DATA TO EXAMINE:
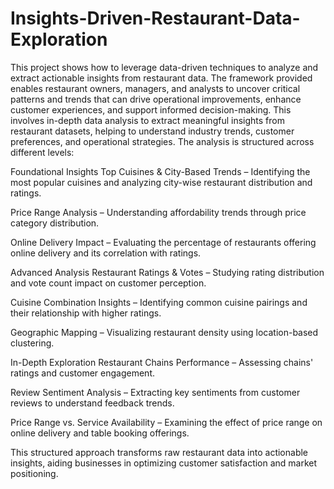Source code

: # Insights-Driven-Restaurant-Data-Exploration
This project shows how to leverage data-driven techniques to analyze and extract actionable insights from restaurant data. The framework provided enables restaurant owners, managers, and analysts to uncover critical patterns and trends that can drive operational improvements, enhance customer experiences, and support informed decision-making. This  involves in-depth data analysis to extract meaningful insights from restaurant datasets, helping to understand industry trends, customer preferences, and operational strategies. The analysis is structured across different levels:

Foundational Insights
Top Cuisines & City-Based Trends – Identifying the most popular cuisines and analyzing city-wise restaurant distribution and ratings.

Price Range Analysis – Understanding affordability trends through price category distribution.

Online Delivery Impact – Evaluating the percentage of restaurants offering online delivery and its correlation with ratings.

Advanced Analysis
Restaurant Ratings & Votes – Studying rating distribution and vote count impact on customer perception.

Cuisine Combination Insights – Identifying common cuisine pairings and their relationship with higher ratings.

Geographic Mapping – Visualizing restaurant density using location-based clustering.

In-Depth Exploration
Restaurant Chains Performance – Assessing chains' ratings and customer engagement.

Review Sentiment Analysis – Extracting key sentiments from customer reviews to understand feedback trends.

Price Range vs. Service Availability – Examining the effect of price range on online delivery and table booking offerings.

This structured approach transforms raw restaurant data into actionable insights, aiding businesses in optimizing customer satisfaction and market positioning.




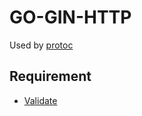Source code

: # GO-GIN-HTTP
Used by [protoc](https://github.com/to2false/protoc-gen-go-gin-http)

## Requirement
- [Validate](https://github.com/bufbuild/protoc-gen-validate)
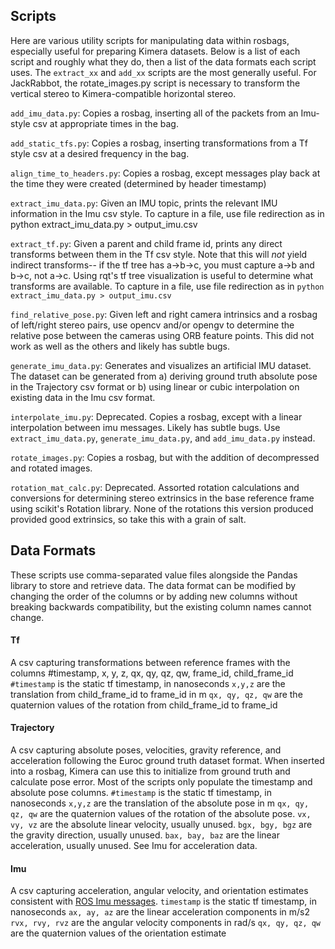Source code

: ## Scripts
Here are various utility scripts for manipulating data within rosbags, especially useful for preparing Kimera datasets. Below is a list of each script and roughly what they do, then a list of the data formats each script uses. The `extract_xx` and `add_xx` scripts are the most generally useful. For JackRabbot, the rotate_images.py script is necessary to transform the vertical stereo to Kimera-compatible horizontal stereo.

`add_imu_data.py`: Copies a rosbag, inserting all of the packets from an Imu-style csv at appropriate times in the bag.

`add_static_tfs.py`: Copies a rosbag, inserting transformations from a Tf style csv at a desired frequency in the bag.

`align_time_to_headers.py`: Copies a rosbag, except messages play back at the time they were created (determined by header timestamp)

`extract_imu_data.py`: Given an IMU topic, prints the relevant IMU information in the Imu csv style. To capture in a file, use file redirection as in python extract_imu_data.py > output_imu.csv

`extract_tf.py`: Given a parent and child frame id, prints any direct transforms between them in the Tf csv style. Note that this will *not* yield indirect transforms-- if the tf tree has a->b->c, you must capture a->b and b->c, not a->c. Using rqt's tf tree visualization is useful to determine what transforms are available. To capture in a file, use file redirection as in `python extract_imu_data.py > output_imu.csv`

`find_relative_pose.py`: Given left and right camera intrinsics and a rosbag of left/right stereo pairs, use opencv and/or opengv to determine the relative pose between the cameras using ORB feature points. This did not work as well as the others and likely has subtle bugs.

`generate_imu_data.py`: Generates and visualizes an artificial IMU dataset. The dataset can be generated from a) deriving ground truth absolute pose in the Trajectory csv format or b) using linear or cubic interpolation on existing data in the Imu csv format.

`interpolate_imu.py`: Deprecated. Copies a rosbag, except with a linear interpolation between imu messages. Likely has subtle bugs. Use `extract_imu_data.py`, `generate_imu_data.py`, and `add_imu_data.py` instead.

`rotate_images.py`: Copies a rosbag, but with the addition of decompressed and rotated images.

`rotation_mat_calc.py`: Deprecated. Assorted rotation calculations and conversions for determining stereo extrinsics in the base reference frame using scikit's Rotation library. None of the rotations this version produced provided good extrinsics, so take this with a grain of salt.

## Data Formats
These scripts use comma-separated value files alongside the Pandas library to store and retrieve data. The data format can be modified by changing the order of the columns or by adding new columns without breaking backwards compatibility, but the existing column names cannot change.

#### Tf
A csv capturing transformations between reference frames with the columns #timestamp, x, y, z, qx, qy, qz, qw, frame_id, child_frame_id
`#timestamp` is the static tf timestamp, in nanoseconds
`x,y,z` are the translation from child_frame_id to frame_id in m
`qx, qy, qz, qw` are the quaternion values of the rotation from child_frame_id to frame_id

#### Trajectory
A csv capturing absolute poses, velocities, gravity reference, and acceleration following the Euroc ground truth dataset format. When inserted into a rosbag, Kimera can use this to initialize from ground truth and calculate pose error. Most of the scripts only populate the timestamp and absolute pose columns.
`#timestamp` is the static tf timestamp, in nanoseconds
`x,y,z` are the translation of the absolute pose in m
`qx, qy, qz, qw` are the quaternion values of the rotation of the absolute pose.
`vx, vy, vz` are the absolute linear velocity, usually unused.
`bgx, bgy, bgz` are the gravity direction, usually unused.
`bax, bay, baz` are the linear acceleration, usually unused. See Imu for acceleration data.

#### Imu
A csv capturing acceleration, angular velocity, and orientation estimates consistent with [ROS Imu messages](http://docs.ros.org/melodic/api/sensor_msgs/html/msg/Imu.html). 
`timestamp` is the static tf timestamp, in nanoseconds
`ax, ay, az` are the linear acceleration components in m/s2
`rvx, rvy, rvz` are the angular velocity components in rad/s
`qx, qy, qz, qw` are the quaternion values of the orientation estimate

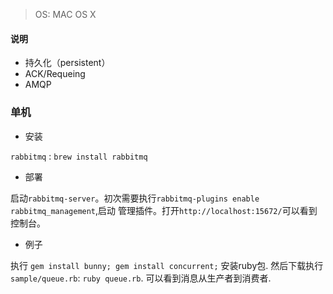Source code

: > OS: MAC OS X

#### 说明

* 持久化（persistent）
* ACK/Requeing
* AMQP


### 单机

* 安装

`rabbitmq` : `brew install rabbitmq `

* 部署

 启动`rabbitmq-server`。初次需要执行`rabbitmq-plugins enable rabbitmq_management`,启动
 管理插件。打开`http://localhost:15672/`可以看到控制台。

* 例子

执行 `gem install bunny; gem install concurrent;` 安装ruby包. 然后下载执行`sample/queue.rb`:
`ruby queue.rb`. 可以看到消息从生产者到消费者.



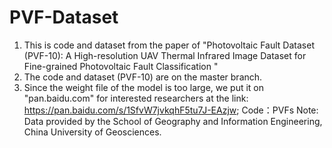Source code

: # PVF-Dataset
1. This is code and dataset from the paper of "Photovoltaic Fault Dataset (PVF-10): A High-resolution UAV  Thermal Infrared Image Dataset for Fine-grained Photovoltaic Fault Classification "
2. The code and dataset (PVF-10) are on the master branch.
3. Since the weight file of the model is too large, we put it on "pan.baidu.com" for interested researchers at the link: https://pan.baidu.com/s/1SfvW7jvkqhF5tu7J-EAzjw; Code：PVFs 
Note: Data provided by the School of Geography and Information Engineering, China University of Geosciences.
==
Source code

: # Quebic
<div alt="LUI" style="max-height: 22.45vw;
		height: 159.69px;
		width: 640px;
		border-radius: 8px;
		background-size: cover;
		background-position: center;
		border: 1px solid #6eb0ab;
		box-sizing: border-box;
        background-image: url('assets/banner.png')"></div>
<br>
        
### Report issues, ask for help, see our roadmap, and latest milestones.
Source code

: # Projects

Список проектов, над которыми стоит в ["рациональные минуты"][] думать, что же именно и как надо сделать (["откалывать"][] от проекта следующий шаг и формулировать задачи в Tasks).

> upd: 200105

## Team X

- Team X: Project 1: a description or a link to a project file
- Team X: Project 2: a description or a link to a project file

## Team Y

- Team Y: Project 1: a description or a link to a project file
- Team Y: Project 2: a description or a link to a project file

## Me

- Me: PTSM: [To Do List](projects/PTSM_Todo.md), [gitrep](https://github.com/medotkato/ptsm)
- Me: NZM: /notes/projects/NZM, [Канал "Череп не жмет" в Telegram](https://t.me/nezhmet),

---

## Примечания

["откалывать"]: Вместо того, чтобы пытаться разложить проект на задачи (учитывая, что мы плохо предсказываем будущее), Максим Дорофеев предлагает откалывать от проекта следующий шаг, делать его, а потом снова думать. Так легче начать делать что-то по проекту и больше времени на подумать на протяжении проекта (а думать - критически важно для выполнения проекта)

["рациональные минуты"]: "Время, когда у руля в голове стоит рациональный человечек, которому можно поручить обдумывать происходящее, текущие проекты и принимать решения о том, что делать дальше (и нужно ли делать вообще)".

BRIEF: Look for the string "transforms" in the data above and return every line that has it.

EXERCISE RESULT:
This structured approach transforms raw restaurant data into actionable insights, aiding businesses in optimizing customer satisfaction and market positioning.
`extract_tf.py`: Given a parent and child frame id, prints any direct transforms between them in the Tf csv style. Note that this will *not* yield indirect transforms-- if the tf tree has a->b->c, you must capture a->b and b->c, not a->c. Using rqt's tf tree visualization is useful to determine what transforms are available. To capture in a file, use file redirection as in `python extract_imu_data.py > output_imu.csv`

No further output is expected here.